**Problem:** Reading the data below, count the lines that carry the string "Mongoose". Give nothing but the count.
====== Record excerpts
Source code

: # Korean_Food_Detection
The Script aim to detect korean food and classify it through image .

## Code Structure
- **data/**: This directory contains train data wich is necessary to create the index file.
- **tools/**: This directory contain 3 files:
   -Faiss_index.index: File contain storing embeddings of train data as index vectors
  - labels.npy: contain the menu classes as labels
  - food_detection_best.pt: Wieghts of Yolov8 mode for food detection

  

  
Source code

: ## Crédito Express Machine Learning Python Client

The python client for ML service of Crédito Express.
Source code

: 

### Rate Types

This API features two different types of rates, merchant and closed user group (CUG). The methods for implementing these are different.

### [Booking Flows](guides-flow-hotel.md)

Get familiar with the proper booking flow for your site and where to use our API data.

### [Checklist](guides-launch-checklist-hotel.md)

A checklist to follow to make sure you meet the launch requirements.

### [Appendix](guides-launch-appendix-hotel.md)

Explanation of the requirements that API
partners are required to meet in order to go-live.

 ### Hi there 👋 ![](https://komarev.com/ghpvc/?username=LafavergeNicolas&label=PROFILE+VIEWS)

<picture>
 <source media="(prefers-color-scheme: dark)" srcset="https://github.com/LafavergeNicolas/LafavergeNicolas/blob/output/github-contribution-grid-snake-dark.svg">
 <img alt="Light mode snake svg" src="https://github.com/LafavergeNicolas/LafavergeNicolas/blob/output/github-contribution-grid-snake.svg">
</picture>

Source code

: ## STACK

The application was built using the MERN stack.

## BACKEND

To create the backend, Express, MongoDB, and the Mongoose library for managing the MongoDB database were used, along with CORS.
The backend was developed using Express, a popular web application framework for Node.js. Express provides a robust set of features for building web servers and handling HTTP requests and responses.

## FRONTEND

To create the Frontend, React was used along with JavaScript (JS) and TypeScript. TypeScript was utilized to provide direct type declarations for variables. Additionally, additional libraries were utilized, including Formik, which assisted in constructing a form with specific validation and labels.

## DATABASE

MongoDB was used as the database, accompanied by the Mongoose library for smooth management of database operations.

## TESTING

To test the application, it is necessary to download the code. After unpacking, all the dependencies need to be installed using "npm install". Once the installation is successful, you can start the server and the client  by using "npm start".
============
**Your solution:** 2